The following diagram describes a high level interaction between the validator, EVM chains, and the external world:

To better understand the usual mechanics of the validator, let’s go through a typical use case where a user mints a table, adds data to the table, and reads from it:

  1. The user will mint a table (ERC721) from the Tableland Registry smart contract on a supported EVM chain.
  2. The Registry contract will emit a CreateTable event containing the CREATE TABLE statement as extra data.
  3. Validators will detect the new event and execute the CREATE TABLE statement.
  4. The user will call the mutate method in the Registry smart contract, with mutating statements such as INSERT INTO ..., UPDATE ..., DELETE FROM ..., etc.
  5. The Registry contract, as a result of that call, will emit a RunSQL event that contains the mutating SQL statement as extra data.
  6. The validators will detect the new event and execute the mutating query in the corresponding table, assuming the user has the right permissions (e.g., table ownership and/or smart contract defined access controls).
  7. The user can query the /query?statement=... REST endpoint of the validator to execute read-queries (e.g., SELECT * FROM ...), to see the materialized result of its interaction with the smart contract.
tip

The description above is optimized to understand the general mechanics of the validator. Minting tables and executing mutating statements also imply more work both at the smart contract and validator levels (e.g., ACL enforcing), which are being omitted here for simplicity sake.

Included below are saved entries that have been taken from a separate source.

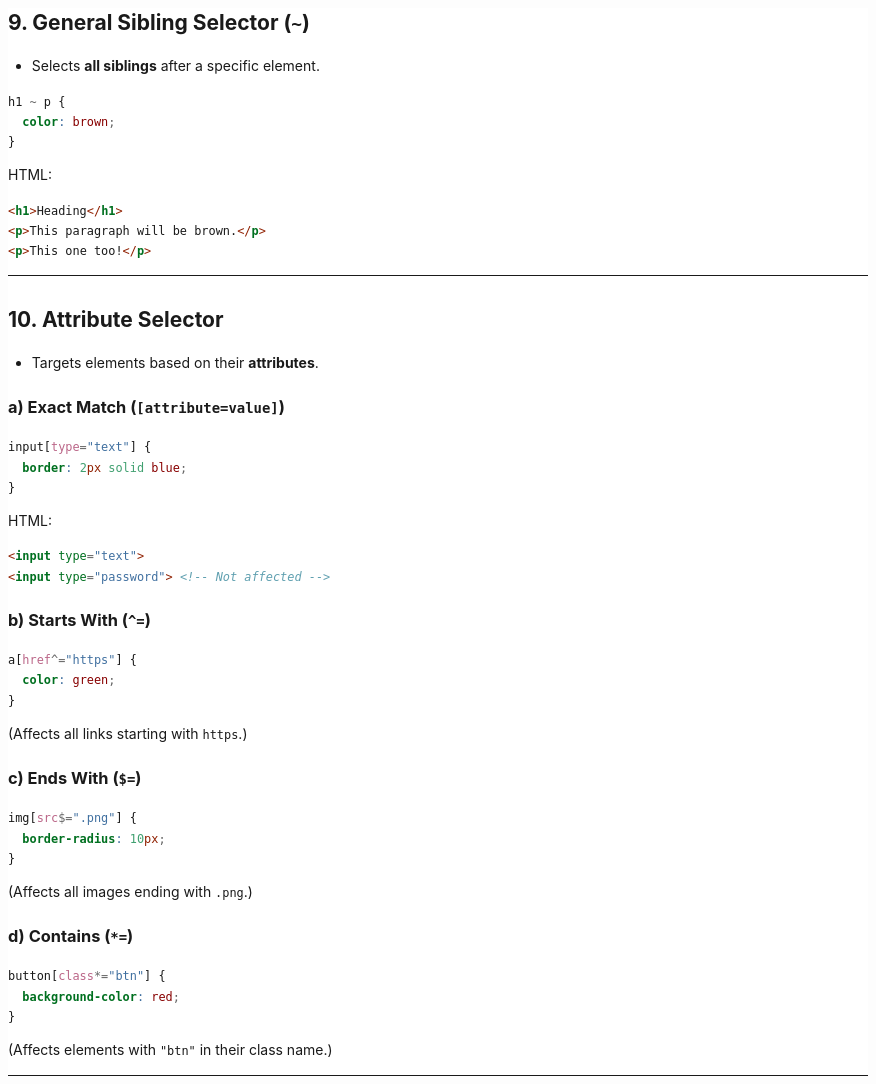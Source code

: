 
## **9. General Sibling Selector (`~`)**
- Selects **all siblings** after a specific element.
```css
h1 ~ p {
  color: brown;
}
```
HTML:
```html
<h1>Heading</h1>
<p>This paragraph will be brown.</p>
<p>This one too!</p>
```

---

## **10. Attribute Selector**
- Targets elements based on their **attributes**.

### **a) Exact Match (`[attribute=value]`)**
```css
input[type="text"] {
  border: 2px solid blue;
}
```
HTML:
```html
<input type="text">
<input type="password"> <!-- Not affected -->
```

### **b) Starts With (`^=`)**
```css
a[href^="https"] {
  color: green;
}
```
(Affects all links starting with `https`.)

### **c) Ends With (`$=`)**
```css
img[src$=".png"] {
  border-radius: 10px;
}
```
(Affects all images ending with `.png`.)

### **d) Contains (`*=`)**
```css
button[class*="btn"] {
  background-color: red;
}
```
(Affects elements with `"btn"` in their class name.)

---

The validator detects the smart contract events using an EVM node API (e.g., geth node), which can be self-hosted or served by providers (e.g., Alchemy, Infura, etc).

If you're curious about Tableland network growth, eager to contribute, or interested in experimenting, we encourage you to try running a validator. To get started, follow the step-by-step instructions provided below. We appreciate your interest and welcome any questions or feedback you may have during the process; stay tuned for updates and developments in our Discord and Twitter.

For projects that want to use the validator API, Tableland maintains a public gateway that can be used to query the network.

Running a validator

Running a validator only involves running a single process. Since we use SQLite as the default database engine, it is embedded and has many advantages:

  • There’s no separate process for the database.
  • There’s no inter-process communication between the validator and the database.
  • There’s no separate configuration or monitoring needed for the database.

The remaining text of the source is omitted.